Take Maudie, the much-buzzed film that took home all 7 Canadian Screen awards it was nominated for. It starred Oscar nominees Sally Hawkins and Ethan Hake, and it generated $400,000 worth of tax revenues for our province.

Maudie also spent 2.6 million on employing people, and spent 2.5 million in the places it shot the film. 195 businesses in Newfoundland & Labrador saw money from this film being shot here.
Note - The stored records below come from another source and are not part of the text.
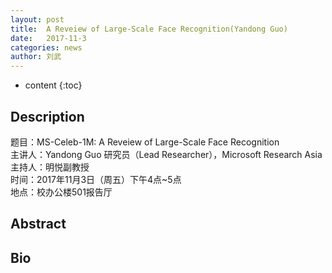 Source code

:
 ```yaml
---
layout: post
title:  A Reveiew of Large-Scale Face Recognition(Yandong Guo)
date:   2017-11-3 
categories: news
author: 刘武
---
```

* content
{:toc}
## Description
题目：MS-Celeb-1M: A Reveiew of Large-Scale Face Recognition  
主讲人：Yandong Guo 研究员（Lead Researcher），Microsoft Research Asia  
主持人：明悦副教授  
时间：2017年11月3日（周五）下午4点~5点  
地点：校办公楼501报告厅

## Abstract

## Bio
At the national level, Maudie generated approximately $6.4 million in total GDP.

Politicians, and that faction of the ill-informed public who once saw the Arts as a handout industry, are finally recognizing not just the cultural value of the arts in enhancing our lives, but art’s ability to be an economic engine for our ailing province.

In Budget 2017, our provincial government doubled its Equity Investment Fund for Film and Television production to $4 million. It’s a start. Minister Mitchelmore recently stood in the House of Assembly to “laud the achievements of the Newfoundland and Labrador film and television industry.”

He was fresh back from a visit to the set of season 3 of Frontier, a TV series shot here, starring Hollywood star Jason Mamoa. “What an amazing backdrop for this popular Netflix series,” he Mitchelmored.

Frontier is worth praising in these hard times our province is facing. The total production expenditure for three seasons of Frontier is approximately $73 million. 62% of the $73 million – or 40 million of it – was spent right here in Newfoundland and Labrador.

Frontier is one of several new and locally filmed productions streaming right now: Allan Hawco’s latest TV show, Caught, an adaptation of Lisa Moore’s acclaimed novel is currently on CBC. As is Little Dog, a comedy-drama written by and starring the ever busy Joel Thomas Hynes. These shows are respectively about a pot smuggler on the run from police, and funny look at a man looking for redemption after dropping his gloves in a boxing ring.

Little Dog was produced by Sherry White, a busy local filmmaker with credits on Frontier, and handfuls of popular shows and movies, like Rookie Blue, Orphan Black, Ten Days in the Valley, The Catch, Crackie, and Hatching, Matching, and Dispatching (on which she also plays Myrna). But lately, it’s the mega-hit movie Maudie that has her in the spotlight. She wrote its script.

Thanks to Newfoundland’s provincial production incentives, administered by the Newfoundland Film Development Corporation (NFLDC), each provincial tax credit dollar from Maudie resulted in $8.54 of economic output for the province. Shows like Frontier and films like Maudie highlight the economic potential of our province playing a bigger and bigger role in the Canadian film industry.

As Allan Hawco recently told The Overcast, all of the big film projects being shot here have built up a skill set among Newfoundlanders that is making this an attractive place for more companies to come and film their projects. Filmmakers know that we can offer them skilled film industry workers, from actors and grips to boom operators and cinematographers. There’s no need flying a whole film crew here and putting them up, and there’s no shortage of visually spectacular backdrops for a film or show.